3. Digital Transformation is not just about technology
It is important to remember that digital transformation is just as much about people and processes as it is about technology. It is the process of a well-planned, deliberate repositioning of your business by involving transformation across people, processes, and technology.
This is embodied by Konica Minolta’s vision for digital maturity, the ‘Intelligent Connected Workplace' (ICW). The concept is to reduce the complexity of work processes and help people cope with increasingly mobile and flexible work environments and get their work done, simply and easily. To do this, Konica Minolta, intelligently connects people, spaces and technologies and helps organisations reach the next level of maturity in their digital transformation (from level 0 ‘Emerging’, to level 1 ‘Digitise’, Level 2 ‘Integrated', and level 3 ‘Transformed’).

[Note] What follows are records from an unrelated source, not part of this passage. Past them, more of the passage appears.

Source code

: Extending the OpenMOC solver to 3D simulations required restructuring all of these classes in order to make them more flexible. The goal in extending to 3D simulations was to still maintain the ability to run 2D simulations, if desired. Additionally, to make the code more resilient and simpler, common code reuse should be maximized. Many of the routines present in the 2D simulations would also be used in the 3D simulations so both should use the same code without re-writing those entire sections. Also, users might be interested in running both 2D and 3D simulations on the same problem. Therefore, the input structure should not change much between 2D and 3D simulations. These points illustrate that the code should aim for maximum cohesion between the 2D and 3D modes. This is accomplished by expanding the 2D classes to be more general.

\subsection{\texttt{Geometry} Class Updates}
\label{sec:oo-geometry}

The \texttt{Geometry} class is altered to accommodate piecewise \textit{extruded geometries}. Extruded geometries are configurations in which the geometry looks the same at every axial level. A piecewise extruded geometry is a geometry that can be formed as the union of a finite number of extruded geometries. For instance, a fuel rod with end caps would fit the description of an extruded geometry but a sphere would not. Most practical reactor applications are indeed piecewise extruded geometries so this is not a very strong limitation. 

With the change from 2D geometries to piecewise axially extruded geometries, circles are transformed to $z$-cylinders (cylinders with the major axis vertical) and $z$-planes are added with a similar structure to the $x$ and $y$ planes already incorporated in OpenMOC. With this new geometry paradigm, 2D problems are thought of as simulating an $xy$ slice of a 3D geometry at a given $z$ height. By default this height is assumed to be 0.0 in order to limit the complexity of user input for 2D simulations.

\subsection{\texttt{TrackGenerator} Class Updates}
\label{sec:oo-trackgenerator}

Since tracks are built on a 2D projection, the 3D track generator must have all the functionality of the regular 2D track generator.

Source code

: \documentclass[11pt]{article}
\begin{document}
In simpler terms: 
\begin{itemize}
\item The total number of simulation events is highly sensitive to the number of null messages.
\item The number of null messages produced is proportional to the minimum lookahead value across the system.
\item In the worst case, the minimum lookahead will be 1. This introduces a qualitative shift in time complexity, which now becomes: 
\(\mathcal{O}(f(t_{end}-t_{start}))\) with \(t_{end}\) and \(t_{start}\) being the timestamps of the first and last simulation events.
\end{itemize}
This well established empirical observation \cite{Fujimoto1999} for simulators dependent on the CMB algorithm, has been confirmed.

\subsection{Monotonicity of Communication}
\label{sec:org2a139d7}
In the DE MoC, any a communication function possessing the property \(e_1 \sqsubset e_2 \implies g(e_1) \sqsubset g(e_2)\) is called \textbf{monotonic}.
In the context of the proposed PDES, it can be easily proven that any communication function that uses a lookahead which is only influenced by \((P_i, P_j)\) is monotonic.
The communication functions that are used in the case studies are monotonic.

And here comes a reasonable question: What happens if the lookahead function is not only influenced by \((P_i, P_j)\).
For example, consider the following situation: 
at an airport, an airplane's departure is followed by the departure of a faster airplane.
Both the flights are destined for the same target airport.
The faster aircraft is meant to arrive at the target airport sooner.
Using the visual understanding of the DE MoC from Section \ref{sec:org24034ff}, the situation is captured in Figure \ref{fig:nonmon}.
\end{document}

4. Manage the process from start to finish
Achieving digital transformation in your business requires a firm commitment, from the initial planning stage right through to the end goals. Sadly, research by Harvard Business Review (2020) shows that only 20% of responders rated their digital transformation strategies as being effective.
It is vital that the project is managed diligently throughout the whole process. If you don’t have the skills in-house to manage the project and change, ensure your digital transformation partner has these skills and will support and guide you on your transformation journey. True and lasting transformation nearly always involves people, process, and technology, and fully project managing the change delivers the best outcomes.
5. Bring your employees on the journey and make them part of your change
Employees are often the key to success and real transformation – whether by embracing new practices or providing the detail behind existing operations and challenges. However, the process of change can also be unsettling for them, so it is vital to ensure the whole team is brought into the vision to assuage any fears, enabling them to comfortably support the transformation project to a better future.
6. Review and measure your success
With your overall strategic and operational goals firmly in mind, it is essential that you (and your project partner) review and measure the success in delivering the project objectives and the return on investment (ROI). Having committed resources and attention to your digital transformation you must ensure it is having the desired effects or agree on a course correction if these aren’t being met.